Chatting with a friend about a government which seems intent upon destroying the thin barrier between the arms of the state and the sphere of democratic debate, I remarked that all too often, modern governments seem intent upon using Orwell’s novel, 1984, as a guide-book rather than as a cautionary tale. For anyone aware of Nick Davies’ book “Flat Earth News,” the cautionary tale came another step closer to reality with yesterday’s stories about the activities of Home Office department RICU, set up by Bruiser Reid, and their American counterparts.
The Research, Information and Communications Unit is apparently embroiled in a plot to “taint the Al-Qaida brand” by targeting the BBC and media-oriented web forums using “volunteers” to disseminate carefully chosen themes, in the hope that they will be picked up by the media. This is part of a two-stage plan, the other half of which involved trying to reach “decision makers and other stakeholders” by having anyone likely to be interviewed briefed via crib-sheets that target the same themes: Al-Qaida on the wane, Al-Qaida having no answers etc.
Few people will argue that Al-Qaida can contribute anything of worth to a genuine debate surrounding the future of our country, but that doesn’t make the fact that the government is trying to covertly interfere with that debate any less worrying. There exist vast problems in how the media chooses what stories to cover: more so now than ever before, editorial judgment at some of the most responsible newspapers and broadcasting organisations seem irreparably impaired, to the benefit of government and private capital.

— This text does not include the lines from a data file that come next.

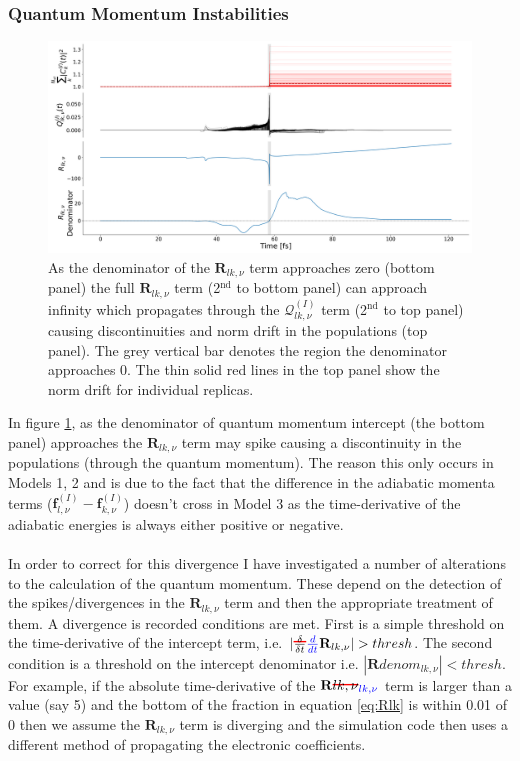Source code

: \subsubsection{Quantum Momentum Instabilities}
\label{sect:QlkSpikes}
\begin{figure}[ht]
	\includegraphics[width=\textwidth]{../img/CTMQC/TullyModels/Spikes/RlkDenom_Rlk_Qlk_Norm.png}
	\caption{\label{fig:QlkSpike}As the denominator of the $\mathbf{R}_{lk,\nu}$ term approaches zero (bottom panel) the full $\mathbf{R}_{lk, \nu}$ term (2$^{\text{nd}}$ to bottom panel) can approach infinity which propagates through the $\mathcal{Q}_{lk, \nu}^{(I)}$ term (2$^{\text{nd}}$ to top panel) causing discontinuities and norm drift in the populations (top panel). The grey vertical bar denotes the region the denominator approaches 0. The thin solid red lines in the top panel show the norm drift for individual replicas.}
\end{figure}
\noindent In figure \ref{fig:QlkSpike}, as the denominator of quantum momentum intercept (the bottom panel) approaches  the $\mathbf{R}_{lk, \nu}$ term may spike causing a discontinuity in the populations (through the quantum momentum). The reason this only occurs in Models 1, 2 and  is due to the fact that the difference in the adiabatic momenta terms ($\mathbf{f}_{l, \nu}^{(I)} - \mathbf{f}_{k, \nu}^{(I)}$) doesn't cross  in Model 3 as the time-derivative of the adiabatic energies is always either positive or negative. 
\\\\
In order to correct for this divergence I have investigated a number of alterations to the calculation of the quantum momentum. These depend on the detection of the spikes/divergences in the $\mathbf{R}_{lk, \nu}$ term and then the appropriate treatment of them. A divergence is recorded  conditions are met. First is a simple threshold on the time-derivative of the intercept term, i.e. $|\mremove{\frac{\delta}{\delta t}}\madd{\frac{d}{dt}} \mathbf{R}_{lk, \nu}| > thresh$. The second condition is a threshold on the intercept denominator i.e. $|\mathbf{R}denom_{lk, \nu}| < thresh$. For example, if the absolute time-derivative of the $\mathbf{R}\mremove{{lk, \nu}}\madd{_{lk, \nu}}$ term is larger than a value (say 5) and the bottom of the fraction in equation \eqref{eq:Rlk} is within 0.01 of 0 then we assume the $\mathbf{R}_{lk, \nu}$ term is diverging and the simulation code then uses a different method of propagating the electronic coefficients.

One need only consider Roger Alton and the pro-war pronouncements of the Observer, despite evidence that their journalists had in their possession that much of the anti-war claims were in fact totally correct. This is interference high above the level of that which Rupert Murdoch frequently resorts to, such as when preventing his own newspapers from running the same scurrilous stories about his Chinese wife as all the other tabloids ran when first those stories broke. It is much more dangerous too.
We may not have reached the level of the Cold War just yet – but for those seeking another cautionary tale, I recommend Frances Stonor Saunders’ book “Who Paid the Piper?” Saunders documents the war waged by the Western governments and their cultural elites against the spread of communist ideas, often via innocuous-sounding or even left-wing think-tanks and cultural groups, much funded by the CIA. The current level of ‘information management’ is not so all-pervasive but is much more adapted to the current institutional configurations of the press – and thereby may carry its own dangers.

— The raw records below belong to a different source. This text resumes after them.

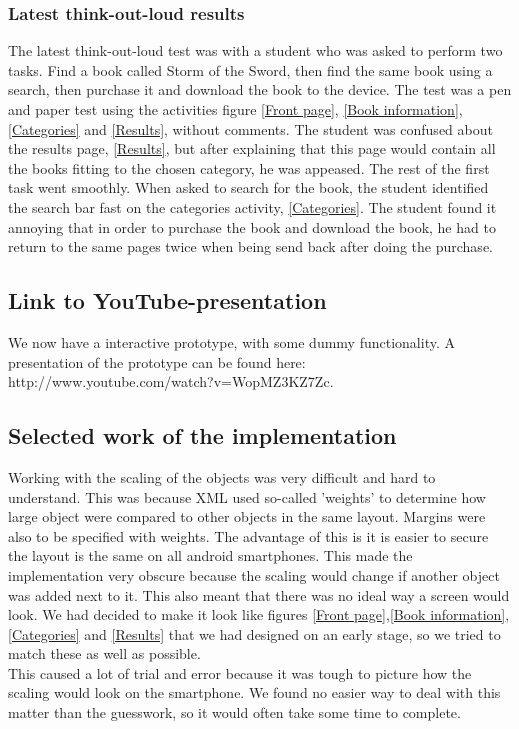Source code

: \documentclass[12pt]{article}
\begin{document}
\subsubsection{Latest think-out-loud results}
The latest think-out-loud test was with a student who was asked to perform two tasks. Find a book called Storm of the Sword, then find the same book using a search, then purchase it and download the book to the device. The test was a pen and paper test using the activities figure  \ref{Front page}, \ref{Book information}, \ref{Categories} and \ref{Results}, without comments. The student was confused about the results page, \ref{Results}, but after explaining that this page would contain all the books fitting to the chosen category, he was appeased. The rest of the first task went smoothly. When asked to search for the book, the student identified the search bar fast on the categories
activity, \ref{Categories}. The student found it annoying that in order to purchase the book and download the book, he had to return to the same pages twice when being send back after doing the purchase.

\subsection{Link to YouTube-presentation}
We now have a interactive prototype, with some dummy functionality. A presentation of the prototype can be found here: http://www.youtube.com/watch?v=WopMZ3KZ7Zc.

\subsection{Selected work of the implementation}
Working with the scaling of the objects was very difficult and hard to understand. This was because XML used so-called 'weights' to determine how large object were compared to other objects in the same layout. Margins were also to be specified with weights. The advantage of this is it is easier to secure the layout is the same on all android smartphones. This made the implementation very obscure because the scaling would change if another object was added next to it. This also meant that there was no ideal way a screen would look. We had decided to make it look like figures \ref{Front page},\ref{Book information},\ref{Categories} and \ref{Results} that we had designed on an early stage, so we tried to match these as well as possible.\\
This caused a lot of trial and error because it was tough to picture how the scaling would look on the smartphone. We found no easier way to deal with this matter than the guesswork, so it would often take some time to complete.
\end{document}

For those who think that it’s safe because it’s directed at Al-Qaida, I can only suggest that they look into the history of what seems to be RICU’s closest predecessor in terms of job description: Edward Heath’s Information Research Department and its involvement with the campaign to join the common market. Or, closer still to home, the campaigns of the British security services against those groups surrounding the 1984 NUM strike. Just because the information management is directed against groups both left and right can’t abide is no excuse.

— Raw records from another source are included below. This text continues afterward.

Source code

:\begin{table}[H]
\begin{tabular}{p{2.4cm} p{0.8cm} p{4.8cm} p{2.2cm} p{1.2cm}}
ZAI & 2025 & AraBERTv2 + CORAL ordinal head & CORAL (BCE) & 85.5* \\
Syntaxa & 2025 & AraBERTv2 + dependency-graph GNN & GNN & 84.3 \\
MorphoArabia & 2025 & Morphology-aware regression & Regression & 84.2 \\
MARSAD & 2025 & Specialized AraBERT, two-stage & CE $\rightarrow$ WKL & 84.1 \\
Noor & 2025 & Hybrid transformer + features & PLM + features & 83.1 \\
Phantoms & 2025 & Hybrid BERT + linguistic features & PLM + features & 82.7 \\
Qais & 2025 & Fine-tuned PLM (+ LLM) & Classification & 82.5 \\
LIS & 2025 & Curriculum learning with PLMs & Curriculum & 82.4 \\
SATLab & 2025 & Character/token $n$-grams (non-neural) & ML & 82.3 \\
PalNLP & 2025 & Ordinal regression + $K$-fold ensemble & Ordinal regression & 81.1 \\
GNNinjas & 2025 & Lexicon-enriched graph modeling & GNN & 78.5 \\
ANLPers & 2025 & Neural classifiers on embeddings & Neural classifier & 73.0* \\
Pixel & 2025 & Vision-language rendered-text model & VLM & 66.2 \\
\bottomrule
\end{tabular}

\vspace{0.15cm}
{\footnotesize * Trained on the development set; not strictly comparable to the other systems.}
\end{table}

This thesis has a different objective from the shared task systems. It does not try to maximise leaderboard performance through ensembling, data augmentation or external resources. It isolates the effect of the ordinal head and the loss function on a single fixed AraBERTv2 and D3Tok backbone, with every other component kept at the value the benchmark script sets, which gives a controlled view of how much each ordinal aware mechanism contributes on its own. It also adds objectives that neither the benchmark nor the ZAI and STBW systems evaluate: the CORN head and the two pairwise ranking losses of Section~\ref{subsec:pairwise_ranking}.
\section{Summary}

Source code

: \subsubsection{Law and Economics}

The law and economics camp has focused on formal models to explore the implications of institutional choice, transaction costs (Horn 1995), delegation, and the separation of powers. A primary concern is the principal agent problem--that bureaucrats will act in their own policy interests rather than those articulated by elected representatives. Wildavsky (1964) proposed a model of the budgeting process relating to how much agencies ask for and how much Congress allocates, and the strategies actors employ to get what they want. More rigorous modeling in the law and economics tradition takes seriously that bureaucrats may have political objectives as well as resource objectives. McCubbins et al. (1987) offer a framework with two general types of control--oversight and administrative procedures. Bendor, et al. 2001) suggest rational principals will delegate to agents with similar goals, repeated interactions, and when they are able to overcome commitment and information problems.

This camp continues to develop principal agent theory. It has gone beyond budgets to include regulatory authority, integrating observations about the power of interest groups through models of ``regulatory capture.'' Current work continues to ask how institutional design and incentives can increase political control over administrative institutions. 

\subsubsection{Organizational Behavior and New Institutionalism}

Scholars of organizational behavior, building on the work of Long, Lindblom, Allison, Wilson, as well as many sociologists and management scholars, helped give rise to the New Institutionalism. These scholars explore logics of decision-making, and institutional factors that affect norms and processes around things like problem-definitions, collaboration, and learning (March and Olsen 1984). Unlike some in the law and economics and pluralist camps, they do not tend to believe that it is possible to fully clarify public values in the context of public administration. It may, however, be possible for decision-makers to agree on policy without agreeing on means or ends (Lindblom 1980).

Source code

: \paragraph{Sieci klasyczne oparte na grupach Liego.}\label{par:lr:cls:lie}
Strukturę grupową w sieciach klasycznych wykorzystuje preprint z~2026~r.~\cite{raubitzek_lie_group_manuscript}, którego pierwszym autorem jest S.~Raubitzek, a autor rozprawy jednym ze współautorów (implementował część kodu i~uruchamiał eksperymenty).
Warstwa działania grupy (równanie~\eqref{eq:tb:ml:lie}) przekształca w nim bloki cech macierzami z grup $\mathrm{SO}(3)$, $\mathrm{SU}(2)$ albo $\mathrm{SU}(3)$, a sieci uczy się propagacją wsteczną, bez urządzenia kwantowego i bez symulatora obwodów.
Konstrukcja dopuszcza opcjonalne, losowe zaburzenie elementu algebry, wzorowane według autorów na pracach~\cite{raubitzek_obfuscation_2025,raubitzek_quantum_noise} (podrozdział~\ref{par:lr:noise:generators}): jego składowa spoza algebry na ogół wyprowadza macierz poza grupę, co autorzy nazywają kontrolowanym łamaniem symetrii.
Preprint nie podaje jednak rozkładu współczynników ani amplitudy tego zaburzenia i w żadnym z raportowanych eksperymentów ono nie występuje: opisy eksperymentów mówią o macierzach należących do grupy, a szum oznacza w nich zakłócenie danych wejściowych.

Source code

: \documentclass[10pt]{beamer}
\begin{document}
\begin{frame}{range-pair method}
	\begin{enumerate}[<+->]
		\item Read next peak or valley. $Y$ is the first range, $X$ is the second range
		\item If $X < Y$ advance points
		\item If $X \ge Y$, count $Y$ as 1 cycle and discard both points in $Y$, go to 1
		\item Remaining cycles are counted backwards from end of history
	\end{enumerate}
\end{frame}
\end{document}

Most worrying of all is that this sort of thing is happening under the auspices of a Labour government. Heath’s IRD was shut down by David Owen, under Wilson’s term of government. Where now is the Labour bulwark against the expansion of the propagandist powers of the state? Actively co-operating by the looks of things, for all of Gordon Brown’s remarks on fighting the culture of secrecy – and then openly considering the reduction in scope of freedom of information laws. Should a resurgent labour movement spring up, rest assured powers of information management are unlikely to go unused.
It’s easy, at this point, to come off with a quote from Jefferson about how the price of freedom is eternal vigilance – but in truth it would be trite because our vigilance has failed. It will not be restored merely because we can get together under the banner of a few NGOs and protest in parliament square (though one wonders for how much longer even that luxury will be afforded to us). If our freedom is circumscribed by the power of the state to regulate, by default, editorial decisions which affect what information we get in the first place, we really have no freedom at all.
This is precisely the scenario we’re now facing, where senior commanders in the military, senior civil servants and senior politicos can go to conferences where they all learn how to control the media coverage of whatever event or policy they’ve been charged with managing. Telling among the “line” to be taken on Al-Qaida is the various ways the state is trying to discredit the personalities whipping up support, and place on pedestals those religious figures who oppose Al-Qaida. How far is it from this to simply making up scurrilous stories about foreign political opponents? We tread a very dangerous path indeed.